The Prolific Murders of Earle Nelson
The Dark Strangler terrorized North America for 18 months, leaving over 20 deaths in his wake
In the era before serial killers were pillars in the news, one of North America’s most terrible and prolific killers was a man named Earle Nelson.
He was born Earle Leonard Farrel in San Francisco, California, on May 12, 1897. His parents, James C Farrel and Fannie Nelson, died of syphilis before the boy was two years old. Earle found a home with his maternal grandparents, Lars and Mary “Jennie” Nelson, who were raising their own five children. The family lived at 3525 20th Street, in San Francisco.

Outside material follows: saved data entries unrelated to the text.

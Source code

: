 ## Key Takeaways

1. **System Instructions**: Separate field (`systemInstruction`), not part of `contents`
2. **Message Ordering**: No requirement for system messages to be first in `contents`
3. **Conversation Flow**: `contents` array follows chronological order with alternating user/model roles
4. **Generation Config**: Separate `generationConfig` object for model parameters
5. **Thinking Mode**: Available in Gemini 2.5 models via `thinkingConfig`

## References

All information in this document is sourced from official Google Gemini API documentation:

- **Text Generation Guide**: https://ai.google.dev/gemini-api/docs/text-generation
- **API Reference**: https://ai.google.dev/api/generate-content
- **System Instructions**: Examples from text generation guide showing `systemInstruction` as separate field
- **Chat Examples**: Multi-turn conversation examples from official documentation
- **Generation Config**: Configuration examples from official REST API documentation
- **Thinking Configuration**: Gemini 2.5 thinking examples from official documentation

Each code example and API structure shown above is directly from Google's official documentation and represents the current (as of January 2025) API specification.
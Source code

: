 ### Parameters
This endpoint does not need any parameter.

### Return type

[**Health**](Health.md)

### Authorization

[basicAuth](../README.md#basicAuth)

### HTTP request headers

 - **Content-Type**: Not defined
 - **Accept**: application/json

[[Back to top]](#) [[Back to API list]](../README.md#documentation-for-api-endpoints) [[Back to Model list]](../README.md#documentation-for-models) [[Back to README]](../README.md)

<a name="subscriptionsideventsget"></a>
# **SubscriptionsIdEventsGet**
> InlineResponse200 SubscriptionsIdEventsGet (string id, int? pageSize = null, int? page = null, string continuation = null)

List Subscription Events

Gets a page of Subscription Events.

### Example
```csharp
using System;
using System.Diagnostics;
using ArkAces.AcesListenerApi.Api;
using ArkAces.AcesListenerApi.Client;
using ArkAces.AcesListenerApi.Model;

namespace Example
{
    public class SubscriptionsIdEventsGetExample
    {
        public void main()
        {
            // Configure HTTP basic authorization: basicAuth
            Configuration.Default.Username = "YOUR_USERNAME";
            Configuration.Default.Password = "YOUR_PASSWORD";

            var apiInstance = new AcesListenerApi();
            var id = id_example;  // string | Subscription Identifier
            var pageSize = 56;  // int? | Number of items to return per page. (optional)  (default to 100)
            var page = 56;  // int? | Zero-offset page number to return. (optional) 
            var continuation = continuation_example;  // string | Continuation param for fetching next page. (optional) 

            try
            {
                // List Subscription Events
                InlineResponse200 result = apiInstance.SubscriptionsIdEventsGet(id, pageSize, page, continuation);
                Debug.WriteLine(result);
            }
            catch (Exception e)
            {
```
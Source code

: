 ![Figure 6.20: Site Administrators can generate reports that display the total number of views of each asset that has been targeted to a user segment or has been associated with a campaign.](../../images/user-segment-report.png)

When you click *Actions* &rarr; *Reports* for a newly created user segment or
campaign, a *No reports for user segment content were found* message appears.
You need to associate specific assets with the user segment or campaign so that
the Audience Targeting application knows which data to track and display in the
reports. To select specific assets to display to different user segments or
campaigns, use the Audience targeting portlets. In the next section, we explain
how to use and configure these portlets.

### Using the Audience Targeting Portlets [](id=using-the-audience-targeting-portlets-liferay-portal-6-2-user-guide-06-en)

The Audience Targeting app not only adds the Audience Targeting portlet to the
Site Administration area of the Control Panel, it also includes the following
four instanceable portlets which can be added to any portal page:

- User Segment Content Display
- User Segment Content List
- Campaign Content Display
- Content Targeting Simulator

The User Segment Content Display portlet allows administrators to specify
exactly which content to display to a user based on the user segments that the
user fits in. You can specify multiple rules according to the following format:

Lars and Jennie were Pentecostals who raised children to believe sex outside of the marriage bed, even the thought of it, meant sure damnation.
Earle’s childhood was marred by illness and near brushes with death. Earle almost died from diphtheria at age nine. When he was ten, he was hit by a streetcar while riding his bicycle. He sustained an injury to his temple and remained unconscious for six days. Earle recovered physically. Mentally, he was never the same. He suffered from bouts of headaches, memory loss, and a developed morbid disposition. Earle became a withdrawn and sullen child, afraid of anything God might regard as unholy. After all, such things took his parents away.
Earle was expelled from school at age seven. He talked to people no one else could see and quoted scripture at the top of his lungs — scriptures that mentioned “the beast.”
As a preteen, Earle refused to eat the food prepared for him. Instead, he threw scraps of food on a plate and mixed it with a bottle of olive oil. Earle would slurp this meal from his plate, instead of with silverware provided to him. His aunt would later say that Earle ate five times more than a child his age should. When his grandfather offered him clean clothing, Earle traded it for ragged clothing.